Cła odwetowe nałożone na UE sięgną 20 proc. To mniej niż nowe taryfy, które Donald Trump, chce nałożyć na Chiny - te wyniosą aż 34 proc., ale więcej niż cła odwetowe wymierzone np. w Brazylię - sięgną 10 proc.
W trakcie konferencji przed Białym Domem przekonywał, że będą to "miłe cła", nie tak wysokie, jakie nakładają na USA inne państwa. Ocenił, że dzięki takiej polityce celnej Ameryka znów stanie się bogata.
Podstawowe 10-proc. taryfy na produkty ze wszystkich państw wejdą w życie 5 kwietnia, a dodatkowe cła na towary z poszczególnych krajów - 9 kwietnia.
Kilka razy w swoim przemówieniu Donald Trump wspominał o Unii Europejskiej. Powtórzył słowa, które nieraz padały z jego ust, że Stany Zjednoczone były przez długi czas wykorzystywane przez Unię Europejską.

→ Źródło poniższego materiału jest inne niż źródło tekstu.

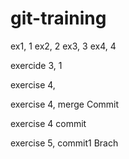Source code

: # git-training
ex1, 1
ex2, 2
ex3, 3
ex4, 4

exercide 3, 1

exercise 4, 

exercise 4, merge Commit

exercise 4 commit 

exercise 5, commit1 Brach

Oto cła odwetowe, które Donald Trump ogłosił w środę po 22 czasu polskiego:
- Chiny - 34 proc.,
- UE - 20 proc.,
- Wielka Brytania - 10 proc.,
- Wietnam - 46 proc.,
- Tajwan - 32 proc.,
- Japonia - 24 proc.,
- Indie - 26 proc.,
- Korea Płd. - 25 proc.,
- Tajlandia - 36 proc.,
- Szwajcaria - 31 proc.,
- Indonezja - 32 proc.
- Zagraniczni liderzy, oszuści, kradli pracę, byliśmy wykorzystywani przez dekady. To się kończy. Za chwilę podpiszę historyczny dekret wykonawczy, wprowadzający wzajemne cła na kraje na całym świecie. Wzajemne. Oznacza to, że oni robią to nam, a my robimy to im. Bardzo proste. Prościej się nie da. To jeden z najważniejszych dni, moim zdaniem, w historii Ameryki. To nasza deklaracja niepodległości gospodarczej - mówił prezydent USA podczas konferencji przed Białym Domem.